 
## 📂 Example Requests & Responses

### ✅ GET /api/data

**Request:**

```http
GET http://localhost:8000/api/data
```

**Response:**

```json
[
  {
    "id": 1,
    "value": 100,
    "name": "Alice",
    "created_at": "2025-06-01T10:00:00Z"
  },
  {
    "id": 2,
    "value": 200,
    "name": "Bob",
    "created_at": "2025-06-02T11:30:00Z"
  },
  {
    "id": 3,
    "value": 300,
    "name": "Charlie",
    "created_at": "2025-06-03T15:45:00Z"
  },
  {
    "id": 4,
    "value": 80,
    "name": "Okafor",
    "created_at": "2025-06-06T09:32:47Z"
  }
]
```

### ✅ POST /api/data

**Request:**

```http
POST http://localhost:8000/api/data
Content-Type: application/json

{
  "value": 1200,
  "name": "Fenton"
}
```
##############################
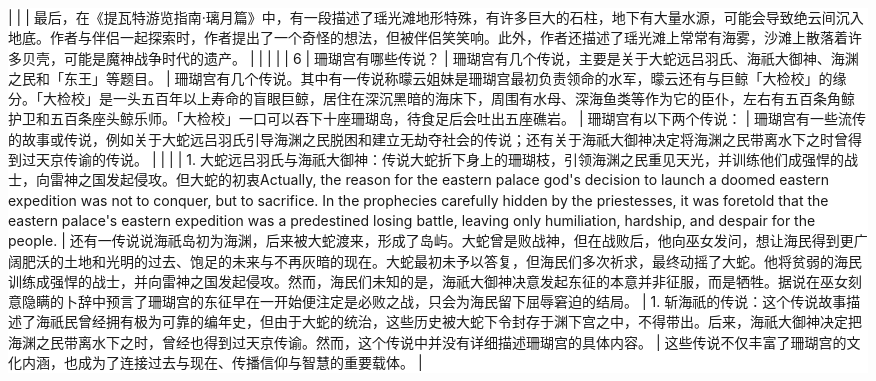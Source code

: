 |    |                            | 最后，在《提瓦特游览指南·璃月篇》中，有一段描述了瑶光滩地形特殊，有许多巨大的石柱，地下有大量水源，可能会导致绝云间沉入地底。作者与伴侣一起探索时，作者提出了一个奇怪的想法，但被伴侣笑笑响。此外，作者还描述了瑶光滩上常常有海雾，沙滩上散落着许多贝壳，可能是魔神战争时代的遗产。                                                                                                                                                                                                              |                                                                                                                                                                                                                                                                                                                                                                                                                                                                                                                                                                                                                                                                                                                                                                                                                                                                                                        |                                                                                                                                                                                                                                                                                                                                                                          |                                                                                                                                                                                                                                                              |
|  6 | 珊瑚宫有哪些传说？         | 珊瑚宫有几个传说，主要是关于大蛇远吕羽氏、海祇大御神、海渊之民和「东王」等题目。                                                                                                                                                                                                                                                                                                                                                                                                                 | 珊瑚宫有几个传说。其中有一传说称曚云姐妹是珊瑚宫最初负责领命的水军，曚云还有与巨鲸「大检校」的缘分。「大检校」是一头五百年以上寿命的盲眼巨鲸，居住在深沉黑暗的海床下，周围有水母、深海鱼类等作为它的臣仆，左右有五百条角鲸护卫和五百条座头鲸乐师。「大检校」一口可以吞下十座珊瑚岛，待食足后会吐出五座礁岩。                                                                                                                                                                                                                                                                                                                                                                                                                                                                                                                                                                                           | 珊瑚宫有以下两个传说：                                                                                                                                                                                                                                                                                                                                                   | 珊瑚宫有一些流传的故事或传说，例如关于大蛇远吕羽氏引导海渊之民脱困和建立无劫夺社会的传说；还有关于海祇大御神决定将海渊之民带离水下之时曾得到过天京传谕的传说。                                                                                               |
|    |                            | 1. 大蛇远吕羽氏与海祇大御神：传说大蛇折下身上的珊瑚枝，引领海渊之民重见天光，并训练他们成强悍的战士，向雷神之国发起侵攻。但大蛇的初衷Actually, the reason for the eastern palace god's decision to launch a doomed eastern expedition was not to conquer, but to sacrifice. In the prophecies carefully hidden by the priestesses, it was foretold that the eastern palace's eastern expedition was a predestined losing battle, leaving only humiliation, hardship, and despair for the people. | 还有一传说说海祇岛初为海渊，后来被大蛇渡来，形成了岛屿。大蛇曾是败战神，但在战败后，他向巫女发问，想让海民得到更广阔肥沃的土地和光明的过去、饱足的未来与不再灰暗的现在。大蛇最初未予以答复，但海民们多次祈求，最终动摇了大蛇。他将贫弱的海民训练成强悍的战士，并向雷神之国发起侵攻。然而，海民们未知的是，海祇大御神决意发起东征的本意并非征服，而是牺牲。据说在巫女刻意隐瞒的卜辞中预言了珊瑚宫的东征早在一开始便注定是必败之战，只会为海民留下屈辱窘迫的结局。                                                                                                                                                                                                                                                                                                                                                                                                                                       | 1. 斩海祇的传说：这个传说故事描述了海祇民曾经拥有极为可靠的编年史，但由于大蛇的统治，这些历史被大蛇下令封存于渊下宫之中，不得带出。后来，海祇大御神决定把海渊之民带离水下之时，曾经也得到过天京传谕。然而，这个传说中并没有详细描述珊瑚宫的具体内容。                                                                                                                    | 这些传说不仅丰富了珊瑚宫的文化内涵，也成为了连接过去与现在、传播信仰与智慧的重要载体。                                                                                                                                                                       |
##############################
Exercise: Scan the entries above for the word "localhost", then copy every line in which it occurs.

Solution below:
GET http://localhost:8000/api/data
POST http://localhost:8000/api/data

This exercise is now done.